[Items listed in a dataset]
===============

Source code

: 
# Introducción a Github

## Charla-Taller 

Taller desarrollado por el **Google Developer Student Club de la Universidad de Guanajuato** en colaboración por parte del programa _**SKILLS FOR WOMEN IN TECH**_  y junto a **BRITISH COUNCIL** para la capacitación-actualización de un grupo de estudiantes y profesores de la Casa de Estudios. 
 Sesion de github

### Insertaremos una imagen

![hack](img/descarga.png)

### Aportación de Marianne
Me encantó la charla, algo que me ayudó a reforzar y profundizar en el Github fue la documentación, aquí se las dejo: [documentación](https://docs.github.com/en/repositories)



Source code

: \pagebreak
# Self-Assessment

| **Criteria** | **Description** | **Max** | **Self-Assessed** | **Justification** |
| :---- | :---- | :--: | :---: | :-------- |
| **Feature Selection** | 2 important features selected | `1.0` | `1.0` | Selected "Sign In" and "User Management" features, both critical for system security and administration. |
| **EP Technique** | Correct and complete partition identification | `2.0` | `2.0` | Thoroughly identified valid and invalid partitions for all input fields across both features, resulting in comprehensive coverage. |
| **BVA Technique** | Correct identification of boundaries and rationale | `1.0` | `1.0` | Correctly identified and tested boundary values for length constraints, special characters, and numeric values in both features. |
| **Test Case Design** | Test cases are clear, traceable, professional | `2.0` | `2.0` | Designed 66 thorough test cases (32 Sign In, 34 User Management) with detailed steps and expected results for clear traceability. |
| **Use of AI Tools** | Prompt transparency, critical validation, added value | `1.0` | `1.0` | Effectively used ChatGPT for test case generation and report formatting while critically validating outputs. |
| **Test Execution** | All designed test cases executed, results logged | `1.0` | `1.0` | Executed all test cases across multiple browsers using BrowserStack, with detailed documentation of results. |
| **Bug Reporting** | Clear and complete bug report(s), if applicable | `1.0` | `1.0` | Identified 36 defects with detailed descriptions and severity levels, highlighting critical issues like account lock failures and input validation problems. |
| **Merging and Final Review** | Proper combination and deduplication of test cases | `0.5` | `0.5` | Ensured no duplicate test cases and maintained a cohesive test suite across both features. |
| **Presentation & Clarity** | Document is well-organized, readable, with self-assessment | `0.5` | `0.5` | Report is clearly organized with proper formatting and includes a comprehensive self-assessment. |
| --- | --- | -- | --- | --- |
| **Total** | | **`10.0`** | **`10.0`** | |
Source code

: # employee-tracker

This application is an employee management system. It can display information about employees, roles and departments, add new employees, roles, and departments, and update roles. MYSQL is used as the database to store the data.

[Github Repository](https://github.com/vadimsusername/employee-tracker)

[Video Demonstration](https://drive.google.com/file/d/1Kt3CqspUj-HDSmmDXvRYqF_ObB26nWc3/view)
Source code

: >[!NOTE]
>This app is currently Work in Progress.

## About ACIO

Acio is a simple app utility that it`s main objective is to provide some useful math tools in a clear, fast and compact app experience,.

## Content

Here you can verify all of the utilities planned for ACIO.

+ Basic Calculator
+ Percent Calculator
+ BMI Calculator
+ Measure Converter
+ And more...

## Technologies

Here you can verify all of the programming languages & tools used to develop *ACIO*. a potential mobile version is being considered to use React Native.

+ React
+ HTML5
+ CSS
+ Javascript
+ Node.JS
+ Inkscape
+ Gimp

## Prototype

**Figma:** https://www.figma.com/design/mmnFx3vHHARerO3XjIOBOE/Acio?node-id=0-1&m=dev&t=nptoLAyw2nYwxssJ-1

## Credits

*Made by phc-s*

===============

▶ [TASK PROMPT]
In the entries above, the lines from the one bearing "of results. |" up to and including the one bearing "validation problems. |" should be transcribed exactly; no other line is wanted.

▶ [YOUR SOLUTION]
| **Test Execution** | All designed test cases executed, results logged | `1.0` | `1.0` | Executed all test cases across multiple browsers using BrowserStack, with detailed documentation of results. |
| **Bug Reporting** | Clear and complete bug report(s), if applicable | `1.0` | `1.0` | Identified 36 defects with detailed descriptions and severity levels, highlighting critical issues like account lock failures and input validation problems. |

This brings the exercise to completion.